» **PROBLEM DESCRIPTION**: From the material below, pull each line containing the string "sundayschool".

» **MATERIALS PROVIDED**:
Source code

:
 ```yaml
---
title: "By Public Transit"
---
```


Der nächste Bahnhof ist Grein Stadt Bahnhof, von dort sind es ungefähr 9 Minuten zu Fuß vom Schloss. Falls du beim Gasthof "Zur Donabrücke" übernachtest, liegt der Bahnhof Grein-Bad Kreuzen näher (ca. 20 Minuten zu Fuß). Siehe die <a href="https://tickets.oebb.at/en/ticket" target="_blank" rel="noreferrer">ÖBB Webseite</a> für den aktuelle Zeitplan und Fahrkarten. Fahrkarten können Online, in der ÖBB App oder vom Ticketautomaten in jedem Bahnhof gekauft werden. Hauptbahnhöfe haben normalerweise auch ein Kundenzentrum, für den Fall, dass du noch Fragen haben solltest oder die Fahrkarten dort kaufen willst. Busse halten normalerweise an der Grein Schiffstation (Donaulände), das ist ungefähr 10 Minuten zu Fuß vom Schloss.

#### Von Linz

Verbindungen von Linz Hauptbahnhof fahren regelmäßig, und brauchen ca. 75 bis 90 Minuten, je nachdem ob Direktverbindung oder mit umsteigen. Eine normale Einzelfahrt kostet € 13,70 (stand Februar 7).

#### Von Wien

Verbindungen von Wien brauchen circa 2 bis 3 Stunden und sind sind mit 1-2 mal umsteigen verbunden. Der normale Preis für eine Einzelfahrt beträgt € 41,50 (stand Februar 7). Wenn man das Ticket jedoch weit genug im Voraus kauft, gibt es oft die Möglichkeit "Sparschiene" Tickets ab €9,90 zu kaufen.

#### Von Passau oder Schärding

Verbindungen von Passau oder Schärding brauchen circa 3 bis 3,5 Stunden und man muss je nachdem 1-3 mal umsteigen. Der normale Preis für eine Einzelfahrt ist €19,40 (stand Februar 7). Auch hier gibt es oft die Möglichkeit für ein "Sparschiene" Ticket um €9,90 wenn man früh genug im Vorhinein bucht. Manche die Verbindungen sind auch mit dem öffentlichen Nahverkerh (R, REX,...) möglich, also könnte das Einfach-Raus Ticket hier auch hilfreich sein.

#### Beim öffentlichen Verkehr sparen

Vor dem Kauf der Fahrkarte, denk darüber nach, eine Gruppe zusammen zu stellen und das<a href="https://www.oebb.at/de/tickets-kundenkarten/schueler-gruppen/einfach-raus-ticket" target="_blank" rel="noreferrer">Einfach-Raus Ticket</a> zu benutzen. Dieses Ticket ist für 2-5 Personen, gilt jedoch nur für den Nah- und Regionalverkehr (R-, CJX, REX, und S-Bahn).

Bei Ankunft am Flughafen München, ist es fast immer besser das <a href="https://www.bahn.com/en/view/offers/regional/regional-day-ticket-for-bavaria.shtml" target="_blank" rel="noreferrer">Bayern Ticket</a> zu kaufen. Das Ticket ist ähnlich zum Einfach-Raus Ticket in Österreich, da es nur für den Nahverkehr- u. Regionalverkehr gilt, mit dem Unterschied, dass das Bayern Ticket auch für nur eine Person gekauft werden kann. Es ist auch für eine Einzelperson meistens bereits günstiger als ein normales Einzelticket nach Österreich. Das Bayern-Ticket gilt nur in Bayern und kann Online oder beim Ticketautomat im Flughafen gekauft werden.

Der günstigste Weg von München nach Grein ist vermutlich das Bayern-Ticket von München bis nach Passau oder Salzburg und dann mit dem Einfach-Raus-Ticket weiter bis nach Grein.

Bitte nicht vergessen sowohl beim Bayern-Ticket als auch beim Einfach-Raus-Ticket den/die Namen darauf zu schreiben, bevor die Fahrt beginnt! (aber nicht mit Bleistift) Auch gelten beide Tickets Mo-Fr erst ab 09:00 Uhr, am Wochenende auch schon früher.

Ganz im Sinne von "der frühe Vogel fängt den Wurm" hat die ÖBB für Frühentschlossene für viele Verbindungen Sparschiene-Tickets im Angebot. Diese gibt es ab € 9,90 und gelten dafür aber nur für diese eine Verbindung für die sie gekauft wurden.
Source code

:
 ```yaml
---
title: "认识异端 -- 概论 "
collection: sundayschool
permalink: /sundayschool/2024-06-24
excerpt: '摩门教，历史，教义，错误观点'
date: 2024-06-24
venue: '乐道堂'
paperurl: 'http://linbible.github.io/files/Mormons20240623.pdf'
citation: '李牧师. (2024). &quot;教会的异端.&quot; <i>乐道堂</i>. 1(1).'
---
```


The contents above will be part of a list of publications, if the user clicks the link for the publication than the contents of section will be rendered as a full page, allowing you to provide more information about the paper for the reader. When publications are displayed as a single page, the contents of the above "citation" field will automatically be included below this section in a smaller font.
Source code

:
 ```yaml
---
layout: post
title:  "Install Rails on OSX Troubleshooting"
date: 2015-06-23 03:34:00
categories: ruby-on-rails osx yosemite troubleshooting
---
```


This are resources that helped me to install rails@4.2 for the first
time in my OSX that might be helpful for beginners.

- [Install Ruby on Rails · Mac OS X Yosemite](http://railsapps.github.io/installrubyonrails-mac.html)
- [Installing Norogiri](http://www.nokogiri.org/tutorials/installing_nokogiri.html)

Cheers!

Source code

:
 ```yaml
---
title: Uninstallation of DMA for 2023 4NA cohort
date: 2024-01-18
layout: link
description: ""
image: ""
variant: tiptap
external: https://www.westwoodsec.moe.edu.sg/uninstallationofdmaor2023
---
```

» **RESPONSE TO THE TASK**:
collection: sundayschool
permalink: /sundayschool/2024-06-24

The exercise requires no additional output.